The PPP Center said the P64.7-billion LRT Line 6 will be a 19-kilometer railway extending from Niyog in Bacoor to Dasmariñas City, both in Cavite province. The LRT-4 is a proposed 11.3-km rail project estimated to cost P42.89 billion. It will run west from SM City in Taytay, Rizal, to the intersection of Ortigas Avenue and Edsa in Ortigas.

Tycoons interviewed by the Inquirer said they would continue to support the program even beyond Aquino’s term.

“We hope that this whole idea of using a PPP structure to allow private capital to contribute to the infrastructure needs will continue, but that depends on the future leadership,” Ayala chair and CEO Jaime Augusto Zobel de Ayala said last July.

ZOBEL de Ayala

“It’s a formula that’s working and I see no reason why it should stop,” he said.

San Miguel president Ramon S. Ang and Metro Pacific chair Manuel V. Pangilinan have also said they would continue to evaluate new projects.

The government has awarded 10 PPP deals so far valued at more than $4 billion.

These are the Muntinlupa Cavite Expressway (formerly DaangHari-SLEx Link Road), the first and second phases of the PPP for school infrastructure project, Naia Expressway Project, modernization of the Philippine Orthopedic Center, Automatic Fare Collection System, Mactan-Cebu International Airport, the LRT-1 Cavite Extension, the Integrated Transport System-Southwest project, and the Cavite Laguna Expressway.

Last month, the LRT-1 project was formally turned over to winning bidder Light Rail Manila Consortium, backed by Ayala Corp. and Metro Pacific Investments Corp.

In July, the Muntinlupa Cavite Expressway of Ayala started operations and starting Oct. 3, the AFCS project for Metro Manila’s railways would have been implemented across the LRT-1, LRT-2 and Metro Rail Transit Line 3.

RAVELAS

BDO’s Ravelas said future leaders were likely to continue reforms made in terms of addressing infrastructure needs as well as the present PPP structure.

“They’ve already put things in place,” he said. “To shy away from the present ‘matuwid na daan’ could send the wrong signal to investors.
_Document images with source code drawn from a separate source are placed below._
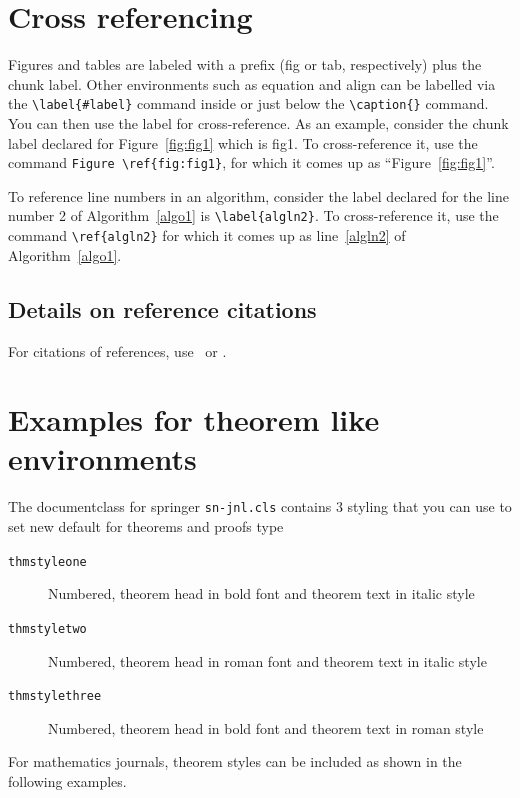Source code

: \documentclass[sn-basic,lineno,pdflatex]{sn-jnl}
\theoremstyle{remark}
\theoremstyle{definition}
\begin{document}
\section{Cross referencing}\label{sec8}

Figures and tables are labeled with a prefix (fig or tab, respectively)
plus the chunk label. Other environments such as equation and align can
be labelled via the \texttt{\textbackslash{}label\{\#label\}} command
inside or just below the \texttt{\textbackslash{}caption\{\}} command.
You can then use the label for cross-reference. As an example, consider
the chunk label declared for Figure~\ref{fig:fig1} which is fig1. To
cross-reference it, use the command
\texttt{Figure\ \textbackslash{}ref\{fig:fig1\}}, for which it comes up
as ``Figure~\ref{fig:fig1}''.

To reference line numbers in an algorithm, consider the label declared
for the line number 2 of Algorithm~\ref{algo1} is
\texttt{\textbackslash{}label\{algln2\}}. To cross-reference it, use the
command \texttt{\textbackslash{}ref\{algln2\}} for which it comes up as
line~\ref{algln2} of Algorithm~\ref{algo1}.

\subsection{Details on reference citations}\label{subsec7}

For citations of references, use~\citet{bib1} or \citep{bib2}.

\section{Examples for theorem like environments}\label{sec10}

The documentclass for springer \texttt{sn-jnl.cls} contains 3 styling
that you can use to set new default for theorems and proofs type

\begin{description}
\item[\texttt{thmstyleone}]
Numbered, theorem head in bold font and theorem text in italic style
\item[\texttt{thmstyletwo}]
Numbered, theorem head in roman font and theorem text in italic style
\item[\texttt{thmstylethree}]
Numbered, theorem head in bold font and theorem text in roman style
\end{description}

For mathematics journals, theorem styles can be included as shown in the
following examples.
\end{document}
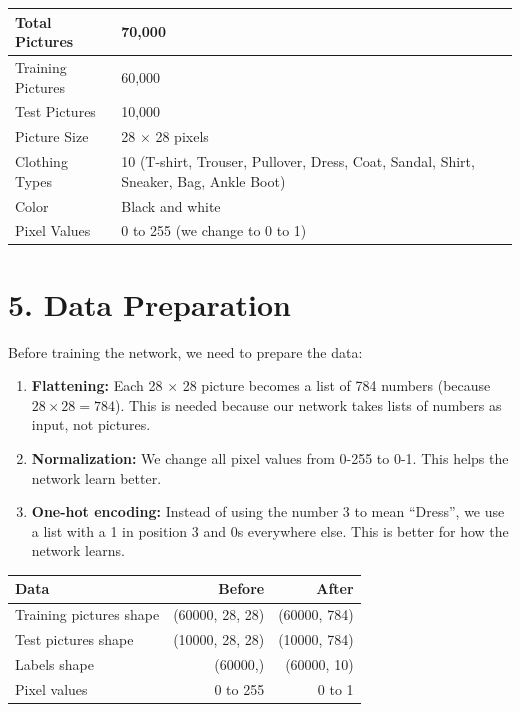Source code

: \documentclass[11pt]{article}
\begin{document}
\begin{center}
\begin{tabular}{|l|l|}
\hline
Total Pictures & 70,000\\ \hline
Training Pictures & 60,000\\ \hline
Test Pictures & 10,000\\ \hline
Picture Size & 28 $\times$ 28 pixels\\ \hline
Clothing Types & 10 (T-shirt, Trouser, Pullover, Dress, Coat, Sandal, Shirt, Sneaker, Bag, Ankle Boot)\\ \hline
Color & Black and white\\ \hline
Pixel Values & 0 to 255 (we change to 0 to 1)\\ \hline
\end{tabular}
\end{center}

\section*{5. Data Preparation}

Before training the network, we need to prepare the data:

\begin{enumerate}[leftmargin=*]
\item \textbf{Flattening:} Each 28 $\times$ 28 picture becomes a list of 784 numbers (because $28 \times 28 = 784$). This is needed because our network takes lists of numbers as input, not pictures.

\item \textbf{Normalization:} We change all pixel values from 0-255 to 0-1. This helps the network learn better.

\item \textbf{One-hot encoding:} Instead of using the number 3 to mean ``Dress'', we use a list with a 1 in position 3 and 0s everywhere else. This is better for how the network learns.

\end{enumerate}

\begin{center}
\begin{tabular}{|l|r|r|}
\hline
\textbf{Data} & \textbf{Before} & \textbf{After}\\ \hline
Training pictures shape & (60000, 28, 28) & (60000, 784)\\ \hline
Test pictures shape & (10000, 28, 28) & (10000, 784)\\ \hline
Labels shape & (60000,) & (60000, 10)\\ \hline
Pixel values & 0 to 255 & 0 to 1\\ \hline
\end{tabular}
\end{center}
\end{document}
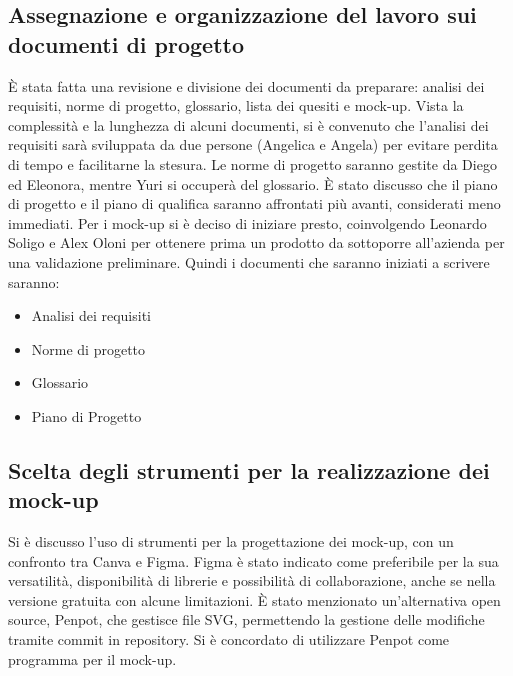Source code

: \documentclass[a4paper,12pt]{article}
\begin{document}
\subsection{Assegnazione e organizzazione del lavoro sui documenti di progetto}
È stata fatta una revisione e divisione dei documenti da preparare: 
analisi dei requisiti, norme di progetto, glossario, lista dei quesiti e mock-up. Vista la complessità e la lunghezza di alcuni documenti, 
si è convenuto che l'analisi dei requisiti sarà sviluppata da due persone (Angelica e Angela) per evitare perdita di tempo e facilitarne la stesura. 
Le norme di progetto saranno gestite da Diego ed Eleonora, mentre Yuri si occuperà del glossario. 
È stato discusso che il piano di progetto e il piano di qualifica saranno affrontati più avanti, considerati meno immediati. 
Per i mock-up si è deciso di iniziare presto, coinvolgendo Leonardo Soligo e Alex Oloni per ottenere prima un prodotto da sottoporre all'azienda per una validazione preliminare.
Quindi i documenti che saranno iniziati a scrivere saranno:
\begin{itemize}
    \item Analisi dei requisiti
    \item Norme di progetto
    \item Glossario
    \item Piano di Progetto
\end{itemize}

\subsection{Scelta degli strumenti per la realizzazione dei mock-up}
Si è discusso l'uso di strumenti per la progettazione dei mock-up, con un confronto tra Canva e Figma. 
Figma è stato indicato come preferibile per la sua versatilità, disponibilità di librerie e possibilità di collaborazione, 
anche se nella versione gratuita con alcune limitazioni. 
È stato menzionato un'alternativa open source, Penpot, che gestisce file SVG, permettendo la gestione delle modifiche tramite commit in repository. 
Si è concordato di utilizzare Penpot come programma per il mock-up.
\end{document}
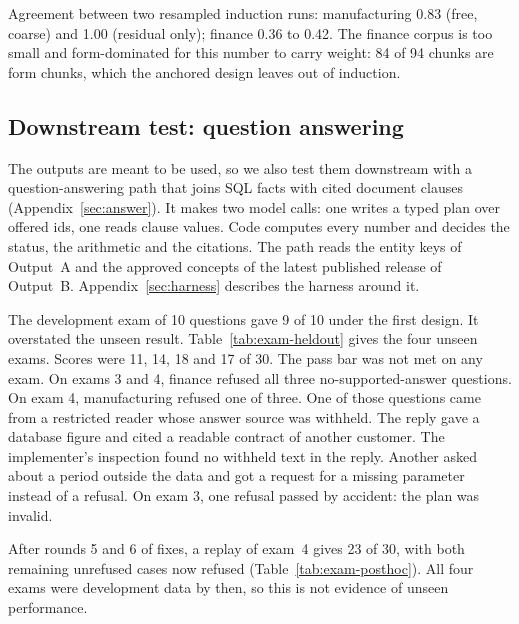 \documentclass[11pt,a4paper]{article}
\begin{document}
Agreement between two resampled induction runs: manufacturing 0.83 (free, coarse) and 1.00 (residual only); finance 0.36 to 0.42. The finance corpus is too small and form-dominated for this number to carry weight: 84 of 94 chunks are form chunks, which the anchored design leaves out of induction.

\subsection{Downstream test: question answering}\label{sec:res-answer}
The outputs are meant to be used, so we also test them downstream with a question-answering path that joins SQL facts with cited document clauses (Appendix~\ref{sec:answer}). It makes two model calls: one writes a typed plan over offered ids, one reads clause values. Code computes every number and decides the status, the arithmetic and the citations. The path reads the entity keys of Output~A and the approved concepts of the latest published release of Output~B. Appendix~\ref{sec:harness} describes the harness around it.

The development exam of 10 questions gave 9 of 10 under the first design. It overstated the unseen result. %
Table~\ref{tab:exam-heldout} gives the four unseen exams. Scores were 11, 14, 18 and 17 of 30. The pass bar was not met on any exam. %
On exams 3 and 4, finance refused all three no-supported-answer questions. On exam 4, manufacturing refused one of three. One of those questions came from a restricted reader whose answer source was withheld. The reply gave a database figure and cited a readable contract of another customer. The implementer's inspection found no withheld text in the reply. Another asked about a period outside the data and got a request for a missing parameter instead of a refusal. %
On exam 3, one refusal passed by accident: the plan was invalid. %



After rounds 5 and 6 of fixes, a replay of exam~4 gives 23 of 30, with both remaining unrefused cases now refused (Table~\ref{tab:exam-posthoc}). All four exams were development data by then, so this is not evidence of unseen performance. %
\end{document}
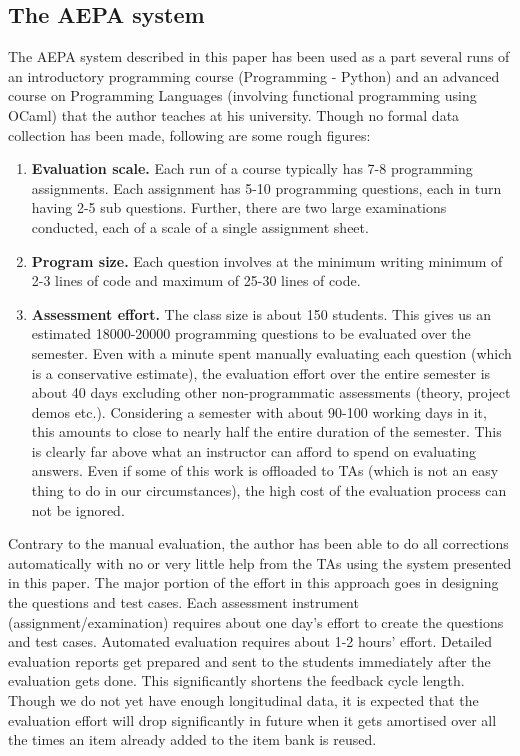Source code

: \documentclass[sigconf]{acmart}
\begin{document}
\subsection{The AEPA system}
The AEPA system described in this paper has been used as a part several runs of an introductory programming course (Programming - Python) and an advanced course on Programming Languages (involving functional programming using OCaml) that the author teaches at his university. Though no formal data collection has been made, following are some rough figures:
\begin{enumerate}
\item \textbf{Evaluation scale.} Each run of a course typically has 7-8 programming assignments. Each assignment has 5-10 programming questions, each in turn having 2-5 sub questions. Further, there are two large examinations conducted, each of a scale of a single assignment sheet.
\item \textbf{Program size.} Each question involves at the minimum writing minimum of 2-3 lines of code and maximum of 25-30 lines of code.
\item \textbf{Assessment effort.} The class size is about 150 students. This gives us an estimated 18000-20000 programming questions to be evaluated over the semester. Even with a minute spent manually evaluating each question (which is a conservative estimate), the evaluation effort over the entire semester is about 40 days excluding other non-programmatic assessments (theory, project demos etc.). Considering a semester with about 90-100 working days in it, this amounts to close to nearly half the entire duration of the semester. This is clearly far above what an instructor can afford to spend on evaluating answers. Even if some of this work is offloaded to TAs (which is not an easy thing to do in our circumstances), the high cost of the evaluation process can not be ignored.
\end{enumerate}

Contrary to the manual evaluation, the author has been able to do all corrections automatically with no or very little help from the TAs using the system presented in this paper. The major portion of the effort in this approach goes in designing the questions and test cases. Each assessment instrument (assignment/examination) requires about one day's effort to create the questions and test cases. Automated evaluation requires about 1-2 hours' effort. Detailed evaluation reports get prepared and sent to the students immediately after the evaluation gets done. This significantly shortens the feedback cycle length. Though we do not yet have enough longitudinal data, it is expected that the evaluation effort will drop significantly in future when it gets amortised over all the times an item already added to the item bank is reused.
\end{document}
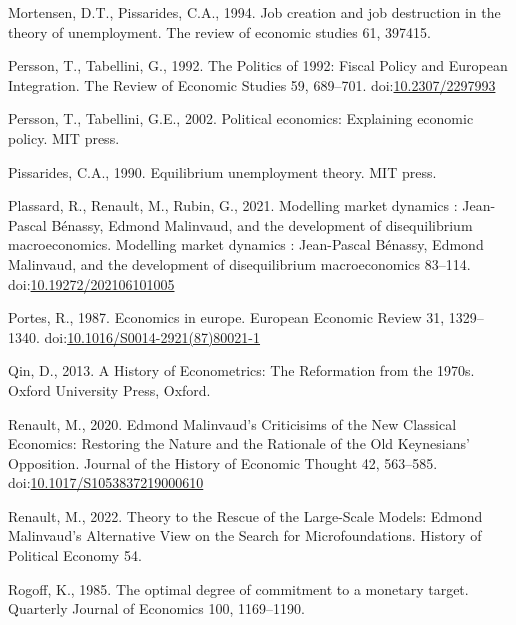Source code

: \documentclass[
  12pt,
  onecolumn]{article}
\newlength{\cslhangindent}
\newlength{\cslentryspacingunit} %
\newenvironment{CSLReferences}[2] %
 {%
  \setlength{\parindent}{0pt}
  \ifodd #1
  \let\oldpar\par
  \def\par{\hangindent=\cslhangindent\oldpar}
  \fi
  \setlength{\parskip}{#2\cslentryspacingunit}
 }%
 {}
\begin{document}
\begin{CSLReferences}{1}{0}
\leavevmode{}%
Mortensen, D.T., Pissarides, C.A., 1994. Job creation and job
destruction in the theory of unemployment. The review of economic
studies 61, 397415.

\leavevmode{}%
Persson, T., Tabellini, G., 1992. The {Politics} of 1992: {Fiscal
Policy} and {European Integration}. The Review of Economic Studies 59,
689--701. doi:\href{https://doi.org/10.2307/2297993}{10.2307/2297993}

\leavevmode{}%
Persson, T., Tabellini, G.E., 2002. Political economics: Explaining
economic policy. {MIT press}.

\leavevmode{}%
Pissarides, C.A., 1990. Equilibrium unemployment theory. MIT press.

\leavevmode{}%
Plassard, R., Renault, M., Rubin, G., 2021. Modelling market dynamics :
{Jean-Pascal Bénassy}, {Edmond Malinvaud}, and the development of
disequilibrium macroeconomics. Modelling market dynamics : Jean-Pascal
Bénassy, Edmond Malinvaud, and the development of disequilibrium
macroeconomics 83--114.
doi:\href{https://doi.org/10.19272/202106101005}{10.19272/202106101005}

\leavevmode{}%
Portes, R., 1987. Economics in europe. European Economic Review 31,
1329--1340.
doi:\href{https://doi.org/10.1016/S0014-2921(87)80021-1}{10.1016/S0014-2921(87)80021-1}

\leavevmode{}%
Qin, D., 2013. {A History of Econometrics: The Reformation from the
1970s}. {Oxford University Press}, {Oxford}.

\leavevmode{}%
Renault, M., 2020. Edmond {Malinvaud}'s {Criticisims} of the {New
Classical Economics}: {Restoring} the {Nature} and the {Rationale} of
the {Old Keynesians}' {Opposition}. Journal of the History of Economic
Thought 42, 563--585.
doi:\href{https://doi.org/10.1017/S1053837219000610}{10.1017/S1053837219000610}

\leavevmode{}%
Renault, M., 2022. Theory to the {Rescue} of the {Large-Scale Models}:
{Edmond Malinvaud}'s {Alternative View} on the {Search} for
{Microfoundations}. History of Political Economy 54.

\leavevmode{}%
Rogoff, K., 1985. The optimal degree of commitment to a monetary target.
Quarterly Journal of Economics 100, 1169--1190.


\end{CSLReferences}
\end{document}
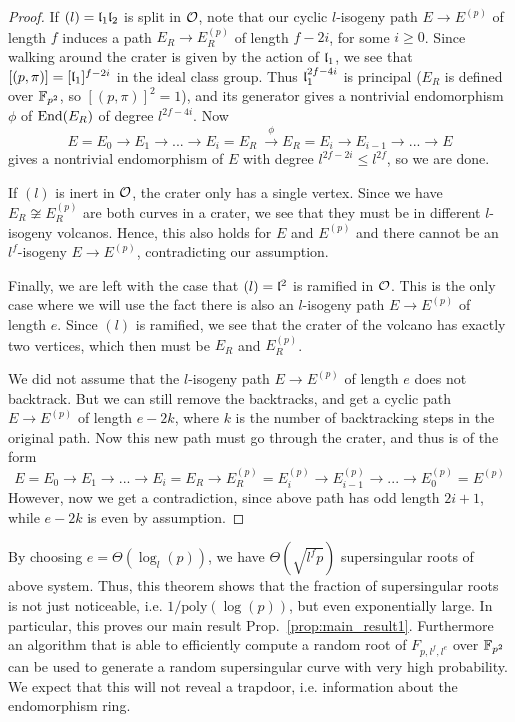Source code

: \begin{proof}
    If $(l) = \mathfrak{l}_1 \mathfrak{l}_2$ is split in $\mathcal{O}$, note that our cyclic $l$-isogeny path $E \to E^{(p)}$ of length $f$ induces a path $E_R \to E_R^{(p)}$ of length $f - 2i$, for some $i \geq 0$.
    Since walking around the crater is given by the action of $\mathfrak{l}_1$, we see that $[(p, \pi)] = [\mathfrak{l}_1]^{f - 2i}$ in the ideal class group.
    Thus $\mathfrak{l}_1^{2f - 4i}$ is principal ($E_R$ is defined over $\mathbb{F}_{p^2}$, so $[(p, \pi)]^2 = 1$), and its generator gives a nontrivial endomorphism $\phi$ of $\mathrm{End}(E_R)$ of degree $l^{2f - 4i}$.
    Now
    \begin{equation*}
        E = E_0 \to E_1 \to ... \to E_i = E_R \ \overset{\phi}{\longrightarrow} E_R = E_i \to E_{i - 1} \to ... \to E
    \end{equation*}
    gives a nontrivial endomorphism of $E$ with degree $l^{2f - 2i} \leq l^{2f}$, so we are done.

    If $(l)$ is inert in $\mathcal{O}$, the crater only has a single vertex.
    Since we have $E_R \not\cong E_R^{(p)}$ are both curves in a crater, we see that they must be in different $l$-isogeny volcanos.
    Hence, this also holds for $E$ and $E^{(p)}$ and there cannot be an $l^f$-isogeny $E \to E^{(p)}$, contradicting our assumption.

    Finally, we are left with the case that $(l) = \mathfrak{l}^2$ is ramified in $\mathcal{O}$.
    This is the only case where we will use the fact there is also an $l$-isogeny path $E \to E^{(p)}$ of length $e$.
    Since $(l)$ is ramified, we see that the crater of the volcano has exactly two vertices, which then must be $E_R$ and $E_R^{(p)}$.

    We did not assume that the $l$-isogeny path $E \to E^{(p)}$ of length $e$ does not backtrack.
    But we can still remove the backtracks, and get a cyclic path $E \to E^{(p)}$ of length $e - 2k$, where $k$ is the number of backtracking steps in the original path.
    Now this new path must go through the crater, and thus is of the form
    \begin{equation*}
        E = E_0 \to E_1 \to ... \to E_i = E_R \to E_R^{(p)} = E_i^{(p)} \to E_{i - 1}^{(p)} \to ... \to E_0^{(p)} = E^{(p)}
    \end{equation*}
    However, now we get a contradiction, since above path has odd length $2i + 1$, while $e - 2k$ is even by assumption.
\end{proof}
By choosing $e = \Theta(\log_l(p))$, we have $\Theta(\sqrt{l^fp})$ supersingular roots of above system.
Thus, this theorem shows that the fraction of supersingular roots is not just noticeable, i.e. $1/\mathrm{poly}(\log(p))$, but even exponentially large.
In particular, this proves our main result Prop.~\ref{prop:main_result1}.
Furthermore an algorithm that is able to efficiently compute a random root of $F_{p, l^f, l^e}$ over $\mathbb{F}_{p^2}$ can be used to generate a random supersingular curve with very high probability.
We expect that this will not reveal a trapdoor, i.e. information about the endomorphism ring.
We know we got our investment grade because of this ‘matuwid na daan’, it was a game-changer.”

Keeping reforms intact are crucial given the magnitude of the work left as far as infrastructure investments go for the Philippines. Ravelas said stakeholders also needed to consider not just short-term plans, but medium—and even long-term roadmaps when it came to planning projects.

Various studies are in place, including those from the Japan International Cooperation Agency and the Asian Development Bank. ADB had estimated that the Philippines needed to spend about $127 billion between 2010 and 2020 alone for infrastructure.

“There is a huge gap that we need to fill up,” Canilao said, adding that PPPs could account for about 40 percent of the infrastructure spending requirements by 2020. “We cannot afford to stop [rolling out] these infrastructure projects.”